Your bins are a shared responsibility, and by everyone working together to ensure the correct items are put in the correct bins, we can reduce contamination and decrease the amount of materials sent to landfill. Recycling and FOGO services have the potential to greatly reduce the amount of money that local governments spend on waste management; savings which would ultimately be passed onto ratepayers. However, when these services are not used correctly, it increases the overall cost of providing these services.

By providing tailored feedback to residents, we can help to clarify any misconceptions or confusion residents may have with the three-bin FOGO system. We know that there may be some items residents are unsure about, particularly with recycling bins, and this program is a great opportunity to provide the correct information about what goes in which bin.

This program will follow the Western Australian Local Government Association's (WALGA) guidelines for bin tagging.

What do they look for when they inspect the bins?

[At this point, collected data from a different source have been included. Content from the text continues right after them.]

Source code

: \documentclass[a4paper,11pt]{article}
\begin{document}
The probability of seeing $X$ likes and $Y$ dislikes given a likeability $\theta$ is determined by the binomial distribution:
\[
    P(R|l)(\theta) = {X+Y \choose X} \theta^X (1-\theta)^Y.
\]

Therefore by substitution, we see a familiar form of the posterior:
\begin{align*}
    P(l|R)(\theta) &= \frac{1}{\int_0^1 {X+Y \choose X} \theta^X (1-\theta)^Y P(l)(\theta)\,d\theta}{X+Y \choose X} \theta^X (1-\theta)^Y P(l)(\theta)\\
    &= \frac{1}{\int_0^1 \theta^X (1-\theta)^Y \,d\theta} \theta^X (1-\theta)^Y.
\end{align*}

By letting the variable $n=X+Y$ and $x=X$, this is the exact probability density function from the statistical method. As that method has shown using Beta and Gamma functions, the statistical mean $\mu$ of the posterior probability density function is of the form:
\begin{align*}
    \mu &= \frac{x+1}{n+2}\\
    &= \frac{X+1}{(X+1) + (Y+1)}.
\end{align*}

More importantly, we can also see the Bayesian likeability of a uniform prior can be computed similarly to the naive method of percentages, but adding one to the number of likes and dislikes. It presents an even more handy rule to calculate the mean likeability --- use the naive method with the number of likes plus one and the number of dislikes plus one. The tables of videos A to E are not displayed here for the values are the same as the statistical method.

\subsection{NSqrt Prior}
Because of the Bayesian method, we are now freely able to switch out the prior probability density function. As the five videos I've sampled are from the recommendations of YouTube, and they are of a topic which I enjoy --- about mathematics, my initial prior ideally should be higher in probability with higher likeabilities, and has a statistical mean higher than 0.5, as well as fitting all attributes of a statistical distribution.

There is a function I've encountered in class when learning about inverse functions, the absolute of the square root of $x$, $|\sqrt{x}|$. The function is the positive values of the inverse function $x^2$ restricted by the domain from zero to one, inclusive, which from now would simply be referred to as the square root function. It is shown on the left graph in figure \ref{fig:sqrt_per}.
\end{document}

Community Waste Education Officers will check each kerbside bin for contamination (incorrect items in a bin), such as recyclables in the FOGO (lime green lid) or red lidded general waste bin, or food and items in tied plastic bags in the (yellow lidded recycling bins.

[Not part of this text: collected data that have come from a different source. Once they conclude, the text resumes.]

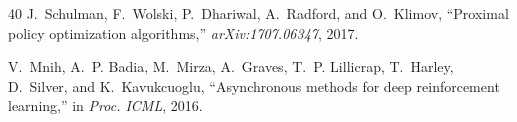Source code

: \documentclass[journal,twocolumn,letterpaper]{IEEEtran}
\begin{document}
\begin{thebibliography}{40}
J.~Schulman, F.~Wolski, P.~Dhariwal, A.~Radford, and O.~Klimov,
  ``Proximal policy optimization algorithms,'' \emph{arXiv:1707.06347}, 2017.

V.~Mnih, A.~P. Badia, M.~Mirza, A.~Graves, T.~P. Lillicrap, T.~Harley,
  D.~Silver, and K.~Kavukcuoglu, ``Asynchronous methods for deep reinforcement
  learning,'' in \emph{Proc. ICML}, 2016.

\end{thebibliography}
\end{document}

Officers are looking for items that could contaminate the FOGO, recycling or general waste bins, and gaining an overall view of how residents in the City are sorting their waste. They will not be looking at, or collecting any personal information.

If you are concerned about placing personal information in your bins at any time, officers recommend shredding or tearing up sensitive documents before placing them into the FOGO bin.

What type of feedback will I receive?

The tags are designed with a ‘happy' or ‘sad’ face to indicate whether the bins have the correct items inside or a change is to be made. The tags are placed on the handle of the bin and match the lid colour. For example, a recycling bin with the correct items inside will receive a 'happy' yellow tag. If items that are non-recyclable are placed into your yellow lidded bin, a 'sad' face tag will be attached to your bin with details of the incorrect items, plus information on how to improve your recycling in the future.

There may also be some specific written feedback depending on the items in the bin. For example, "Please place shredded paper in your FOGO bin".

What information is recorded, and how is it used?

For each inspection, the Community Waste Education Officers will record what tag the bin received, if there is any contamination present and the level of contamination. These results will be reported at a community rather than individual level and will help the City identify areas to focus education in the future.

Please remember our Community Waste Education Officers are only interested in items that can contaminate bins and not your personal information.

Will I be fined?

Please remember the bin tagging program focuses on education, not enforcement, and no fines will be issued. This tagging gives your household the chance to improve the usage of your FOGO, recycling and general waste bins.

If you are confused about any of the feedback you have received, please contact the City of Bayswater's FOGO team on 9272 0964.

If you happen to see our friendly Community Waste Education Officers at the kerbside and you have questions, please feel free to have a chat with them.

What happens if households keep putting the wrong items in the wrong bin?

The program is focused on education and not enforcement. Other Councils throughout Perth have implemented similar bin tagging programs and found the majority of residents wanted to correctly sort their waste and were happy to have the education and feedback.

In a few cases where some bins have recurring levels of high contamination, the bin will not be collected. A 'cannot collect' tag will be attached to the bin informing the resident why the bin was not collected and what contaminated the bin. The tag will request the resident to remove the contaminant and/or incorrect items, before placing the bin out for collection on the next scheduled pickup day. The bin will be taped shut so it will not contaminate the rest of the waste collection truck.